The Hidden Costs of Hiring a Nanny

Childcare is often the single biggest expenditure for parents with young children – at times, exceeding even a rent or mortgage payment.   When hiring a nanny, the cost can include far more than just the nanny’s hourly rate.  Many parents are taken by surprise when they add up all the expenses involved.  Be sure to appropriately budget for your childcare expenses by considering the often-overlooked items below so you’re not surprised the cost of a nanny.

  1. Employment Taxes

Because the IRS generally considers nannies to be employees, hiring a nanny means you’ll have to file and pay employment taxes like any other employer – adding to your expense not only the taxes themselves, but also the cost of tax preparation.

The employer’s contribution to employment taxes varies by state, but, between state and federal employment taxes, your legal obligation is likely to be approximately 10% of your nanny’s compensation.
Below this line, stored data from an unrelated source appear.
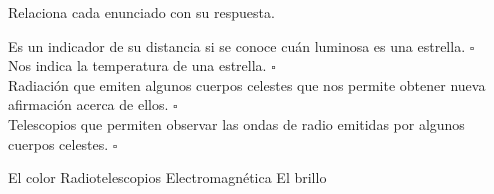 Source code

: Relaciona cada enunciado con su respuesta.

\begin{multicols}{2}
    \begin{flushright}
        Es un indicador de su distancia si se conoce cuán luminosa es una estrella. $\square$\\ \vspace{0.5cm}
        Nos indica la temperatura de una estrella. $\square$\\ \vspace{0.5cm}
        Radiación que emiten algunos cuerpos celestes que nos permite obtener nueva afirmación acerca de ellos. $\square$\\ \vspace{0.5cm}
        Telescopios que permiten observar las ondas de radio emitidas por algunos cuerpos celestes. $\square$\\ \vspace{0.5cm}

    \end{flushright}
    \vspace{1cm}
    \begin{checkboxes}
        \choice El color         \vspace{0.8cm}
        \choice Radiotelescopios \vspace{0.8cm}
        \choice Electromagnética \vspace{0.8cm}
        \choice El brillo        \vspace{0.8cm}
    \end{checkboxes}
\end{multicols}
Be aware, however, that many nannies who are paid on the books expect to receive a guaranteed weekly/hourly “take home” (net pay) that is comparable to what a nanny would receive if paid in cash – so you can end up footing the bill for your nanny’s share of taxes, on top of their expected compensation and your own employment tax contribution.  This can add 15-25% more to what you’ll end up paying.

While it can feel tempting to pay your nanny “under the table,” authorities have increased enforcement in this area in recent years, raising the chance that you’ll end up with the much higher cost of audits, back taxes, fines, professional repercussions, and workers compensation lawsuits, not to mention a tremendous amount of stress.

  1. Overtime Pay & Other Legal Requirements

In addition to your tax obligations, hiring a nanny means you’ll also be responsible for compliance with state and federal minimum wage, overtime and other employment laws. Nannies are often paid on a salary basis, but they are entitled to overtime pay under federal (and often state) law, which means you must translate your nanny’s salary into an hourly wage and pay overtime based on that amount.  Ensuring that your nanny’s compensation is compliant with overtime rules can be complicated and end up costing you far more than you had anticipated.

While federal sick and family leave requirements don’t apply to employers with less than 50 employees, certain state have laws that entitle domestic workers to such leave.

  1. Compliance Costs

While hiring a firm to assist you can cost about $500 per year, calculating and complying with tax and labor laws can be a major headache, so it’s generally worth the cost.  Many nanny payroll services offer free phone consultations to discuss the amount of taxes you’ll have to pay, the deductions available, flex spending accounts, and overall benefits of paying on books (and risks of not).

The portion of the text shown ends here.